Outsourcing forces organizations to reassess core competencies continually and evaluate options in relation to noncore activities. Because they often focus on cost cutting, organizations may not take the time to work through the issues including potential corporate structures and locations.

Outsourcing enables companies to find partners who are already in the business they want to be in. It allows them to fill a gap in their suite of services and take specific services to market. Instead of waiting for mergers and acquisitions to help them make these gains, companies are turning to outsourcing to reshape themselves, shedding the processes and operations that no longer distinguish them competitively and tapping into other providers' hubs of expertise for the skills and services they need. IBM, for example, sold its PC hardware business to Chinese PC-maker Lenovo in 2004 and now outsources its PC procurement services to Lenovo. At the same time, Lenovo outsources marketing and sales support to IBM.

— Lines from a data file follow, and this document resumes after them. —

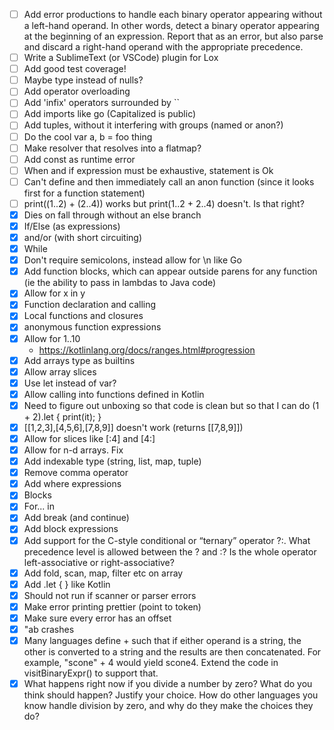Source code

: - [ ] Add error productions to handle each binary operator appearing without a left-hand operand. In other words, detect a binary operator appearing at the beginning of an expression. Report that as an error, but also parse and discard a right-hand operand with the appropriate precedence.
- [ ] Write a SublimeText (or VSCode) plugin for Lox
- [ ] Add good test coverage!
- [ ] Maybe type instead of nulls?
- [ ] Add operator overloading
- [ ] Add 'infix' operators surrounded by ``
- [ ] Add imports like go (Capitalized is public)
- [ ] Add tuples, without it interfering with groups (named or anon?)
- [ ] Do the cool var a, b = foo thing
- [ ] Make resolver that resolves into a flatmap?
- [ ] Add const as runtime error
- [ ] When and if expression must be exhaustive, statement is Ok
- [ ] Can't define and then immediately call an anon function (since it looks first for a function statement)
- [ ] print((1..2) + (2..4)) works but print(1..2 + 2..4) doesn't. Is that right?
- [X] Dies on fall through without an else branch
- [X] If/Else (as expressions)
- [X] and/or (with short circuiting)
- [X] While
- [X] Don't require semicolons, instead allow for \n like Go
- [X] Add function blocks, which can appear outside parens for any function (ie the ability to pass in lambdas to Java code)
- [X] Allow for x in y
- [X] Function declaration and calling
- [X] Local functions and closures
- [X] anonymous function expressions
- [X] Allow for 1..10
  - https://kotlinlang.org/docs/ranges.html#progression
- [X] Add arrays type as builtins
- [X] Allow array slices
- [X] Use let instead of var?
- [X] Allow calling into functions defined in Kotlin
- [X] Need to figure out unboxing so that code is clean but so that I can do (1 + 2).let { print(it); }
- [X] [[1,2,3],[4,5,6],[7,8,9]] doesn't work (returns [[7,8,9]])
- [X] Allow for slices like [:4] and [4:]
- [X] Allow for n-d arrays. Fix
- [X] Add indexable type (string, list, map, tuple)
- [X] Remove comma operator
- [X] Add where expressions
- [X] Blocks
- [X] For... in
- [X] Add break (and continue)
- [X] Add block expressions
- [X] Add support for the C-style conditional or “ternary” operator ?:. What precedence level is allowed between the ? and :? Is the whole operator left-associative or right-associative?
- [X] Add fold, scan, map, filter etc on array
- [X] Add .let { } like Kotlin
- [X] Should not run if scanner or parser errors
- [X] Make error printing prettier (point to token)
- [X] Make sure every error has an offset
- [X] "ab crashes
- [X] Many languages define + such that if either operand is a string, the other is converted to a string and the results are then concatenated. For example, "scone" + 4 would yield scone4. Extend the code in visitBinaryExpr() to support that.
- [X] What happens right now if you divide a number by zero? What do you think should happen? Justify your choice. How do other languages you know handle division by zero, and why do they make the choices they do?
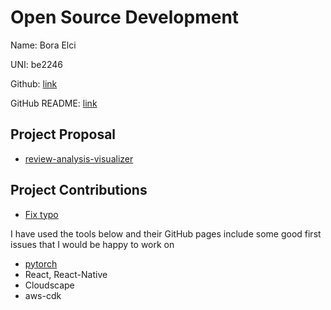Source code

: # Open Source Development

Name: Bora Elci

UNI: be2246

Github: [link](https://github.com/boraelci)

GitHub README: [link](https://github.com/boraelci/boraelci/blob/main/README.md)

## Project Proposal

- [review-analysis-visualizer](/projects/javascript/review-analysis-visualizer.md)

## Project Contributions

- [Fix typo](https://github.com/microsoft/CodeBERT/pull/238)

I have used the tools below and their GitHub pages include some good first issues that I would be happy to work on

- [pytorch](/projects/python/pytorch.md)
- React, React-Native
- Cloudscape
- aws-cdk
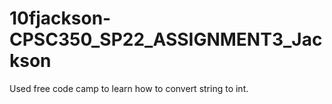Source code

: # 10fjackson-CPSC350_SP22_ASSIGNMENT3_Jackson

Used free code camp to learn how to convert string to int.

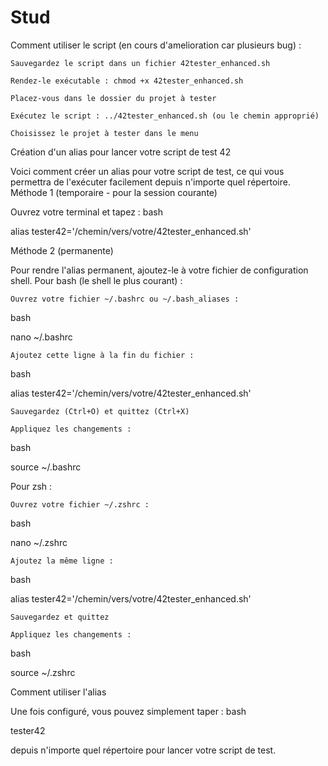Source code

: # Stud

Comment utiliser le script (en cours d'amelioration car plusieurs bug) :

    Sauvegardez le script dans un fichier 42tester_enhanced.sh

    Rendez-le exécutable : chmod +x 42tester_enhanced.sh

    Placez-vous dans le dossier du projet à tester

    Exécutez le script : ../42tester_enhanced.sh (ou le chemin approprié)

    Choisissez le projet à tester dans le menu

Création d'un alias pour lancer votre script de test 42

Voici comment créer un alias pour votre script de test, ce qui vous permettra de l'exécuter facilement depuis n'importe quel répertoire.
Méthode 1 (temporaire - pour la session courante)

Ouvrez votre terminal et tapez :
bash

alias tester42='/chemin/vers/votre/42tester_enhanced.sh'

Méthode 2 (permanente)

Pour rendre l'alias permanent, ajoutez-le à votre fichier de configuration shell.
Pour bash (le shell le plus courant) :

    Ouvrez votre fichier ~/.bashrc ou ~/.bash_aliases :

bash

nano ~/.bashrc

    Ajoutez cette ligne à la fin du fichier :

bash

alias tester42='/chemin/vers/votre/42tester_enhanced.sh'

    Sauvegardez (Ctrl+O) et quittez (Ctrl+X)

    Appliquez les changements :

bash

source ~/.bashrc

Pour zsh :

    Ouvrez votre fichier ~/.zshrc :

bash

nano ~/.zshrc

    Ajoutez la même ligne :

bash

alias tester42='/chemin/vers/votre/42tester_enhanced.sh'

    Sauvegardez et quittez

    Appliquez les changements :

bash

source ~/.zshrc

Comment utiliser l'alias

Une fois configuré, vous pouvez simplement taper :
bash

tester42

depuis n'importe quel répertoire pour lancer votre script de test.
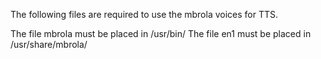 The following files are required to use the mbrola voices for TTS.

The file mbrola must be placed in /usr/bin/
The file en1 must be placed in /usr/share/mbrola/

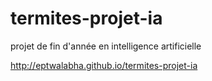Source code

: termites-projet-ia
==================

projet de fin d'année en intelligence artificielle

http://eptwalabha.github.io/termites-projet-ia
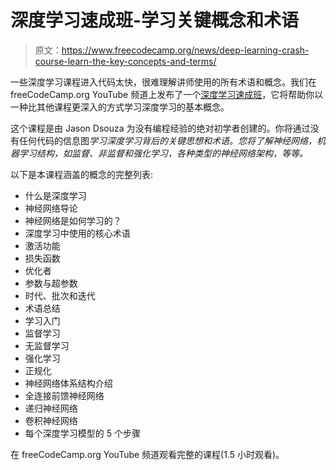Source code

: # 深度学习速成班-学习关键概念和术语

> 原文：<https://www.freecodecamp.org/news/deep-learning-crash-course-learn-the-key-concepts-and-terms/>

一些深度学习课程进入代码太快，很难理解讲师使用的所有术语和概念。我们在 freeCodeCamp.org YouTube 频道上发布了一个[深度学习速成班](https://youtu.be/VyWAvY2CF9c)，它将帮助你以一种比其他课程更深入的方式学习深度学习的基本概念。

这个课程是由 Jason Dsouza 为没有编程经验的绝对初学者创建的。你将通过没有任何代码的信息图*学习深度学习背后的关键思想和术语。您将了解神经网络，机器学习结构，如监督、非监督和强化学习，各种类型的神经网络架构，等等。*

以下是本课程涵盖的概念的完整列表:

*   什么是深度学习
*   神经网络导论
*   神经网络是如何学习的？
*   深度学习中使用的核心术语
*   激活功能
*   损失函数
*   优化者
*   参数与超参数
*   时代、批次和迭代
*   术语总结
*   学习入门
*   监督学习
*   无监督学习
*   强化学习
*   正规化
*   神经网络体系结构介绍
*   全连接前馈神经网络
*   递归神经网络
*   卷积神经网络
*   每个深度学习模型的 5 个步骤

在 freeCodeCamp.org YouTube 频道观看完整的课程(1.5 小时观看)。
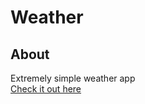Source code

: # Weather

## About

Extremely simple weather app
<br>
[Check it out here](https://rafaelcestti.github.io/weather-app)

Finally, getting back to Six Sigma, the cost savings and quality improvements that have resulted from Six Sigma corporate implementations are significant. Motorola has reported $17 billion in savings since implementation in the mid 1980s. Lockheed Martin, GE, Honeywell, and many others have experienced tremendous benefits from Six Sigma.

Appendix 1: The Terms Standard Deviation (σ), Mean (µ), and Six Sigma

Sigma (the lower-case Greek letter σ) is used to represent standard deviation (a measure of variation) of a population. The term "six sigma process" comes from the notion that if one has six standard deviations between the mean (indicated by lower-case Greek letter µ) of a process and the nearest specification limit, there will be practically no items that fail to meet the specifications. This is based on the calculation method employed in a Process Capability Study, often used by quality professionals. The term "Six Sigma" has its roots in this tool.

Click here for a larger image.

Figure 7: Normal distributions plus upper and lower specification limits

In a Capability Study, the number of standard deviations between the process mean and the nearest specification limit is given in sigma units. As process standard deviation goes up, or the mean of the process moves away from the center of the tolerance, the Process Capability sigma number goes down, because fewer standard deviations will then fit between the mean and the nearest specification limit (see Process capability index).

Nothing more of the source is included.